▶ **Data extract**

■ ■ ■

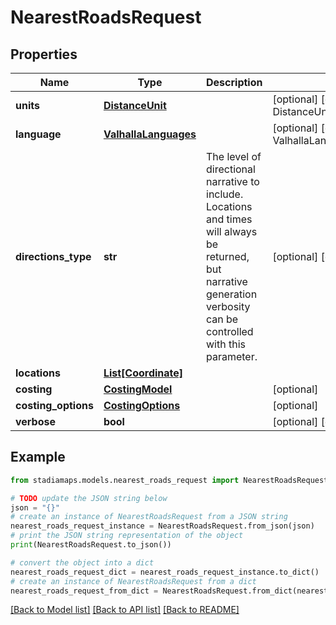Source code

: # NearestRoadsRequest


## Properties

Name | Type | Description | Notes
------------ | ------------- | ------------- | -------------
**units** | [**DistanceUnit**](DistanceUnit.md) |  | [optional] [default to DistanceUnit.KM]
**language** | [**ValhallaLanguages**](ValhallaLanguages.md) |  | [optional] [default to ValhallaLanguages.EN_MINUS_US]
**directions_type** | **str** | The level of directional narrative to include. Locations and times will always be returned, but narrative generation verbosity can be controlled with this parameter. | [optional] [default to 'instructions']
**locations** | [**List[Coordinate]**](Coordinate.md) |  | 
**costing** | [**CostingModel**](CostingModel.md) |  | [optional] 
**costing_options** | [**CostingOptions**](CostingOptions.md) |  | [optional] 
**verbose** | **bool** |  | [optional] [default to False]

## Example

```python
from stadiamaps.models.nearest_roads_request import NearestRoadsRequest

# TODO update the JSON string below
json = "{}"
# create an instance of NearestRoadsRequest from a JSON string
nearest_roads_request_instance = NearestRoadsRequest.from_json(json)
# print the JSON string representation of the object
print(NearestRoadsRequest.to_json())

# convert the object into a dict
nearest_roads_request_dict = nearest_roads_request_instance.to_dict()
# create an instance of NearestRoadsRequest from a dict
nearest_roads_request_from_dict = NearestRoadsRequest.from_dict(nearest_roads_request_dict)
```
[[Back to Model list]](../README.md#documentation-for-models) [[Back to API list]](../README.md#documentation-for-api-endpoints) [[Back to README]](../README.md)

■ ■ ■

▶ **Exercise objective**
Retype everything in the entries above exactly. The pictures are to be omitted.

▶ **Answer to the exercise**
Source code

: # NearestRoadsRequest


## Properties

Name | Type | Description | Notes
------------ | ------------- | ------------- | -------------
**units** | [**DistanceUnit**](DistanceUnit.md) |  | [optional] [default to DistanceUnit.KM]
**language** | [**ValhallaLanguages**](ValhallaLanguages.md) |  | [optional] [default to ValhallaLanguages.EN_MINUS_US]
**directions_type** | **str** | The level of directional narrative to include. Locations and times will always be returned, but narrative generation verbosity can be controlled with this parameter. | [optional] [default to 'instructions']
**locations** | [**List[Coordinate]**](Coordinate.md) |  | 
**costing** | [**CostingModel**](CostingModel.md) |  | [optional] 
**costing_options** | [**CostingOptions**](CostingOptions.md) |  | [optional] 
**verbose** | **bool** |  | [optional] [default to False]

## Example

```python
from stadiamaps.models.nearest_roads_request import NearestRoadsRequest

# TODO update the JSON string below
json = "{}"
# create an instance of NearestRoadsRequest from a JSON string
nearest_roads_request_instance = NearestRoadsRequest.from_json(json)
# print the JSON string representation of the object
print(NearestRoadsRequest.to_json())

# convert the object into a dict
nearest_roads_request_dict = nearest_roads_request_instance.to_dict()
# create an instance of NearestRoadsRequest from a dict
nearest_roads_request_from_dict = NearestRoadsRequest.from_dict(nearest_roads_request_dict)
```
[[Back to Model list]](../README.md#documentation-for-models) [[Back to API list]](../README.md#documentation-for-api-endpoints) [[Back to README]](../README.md)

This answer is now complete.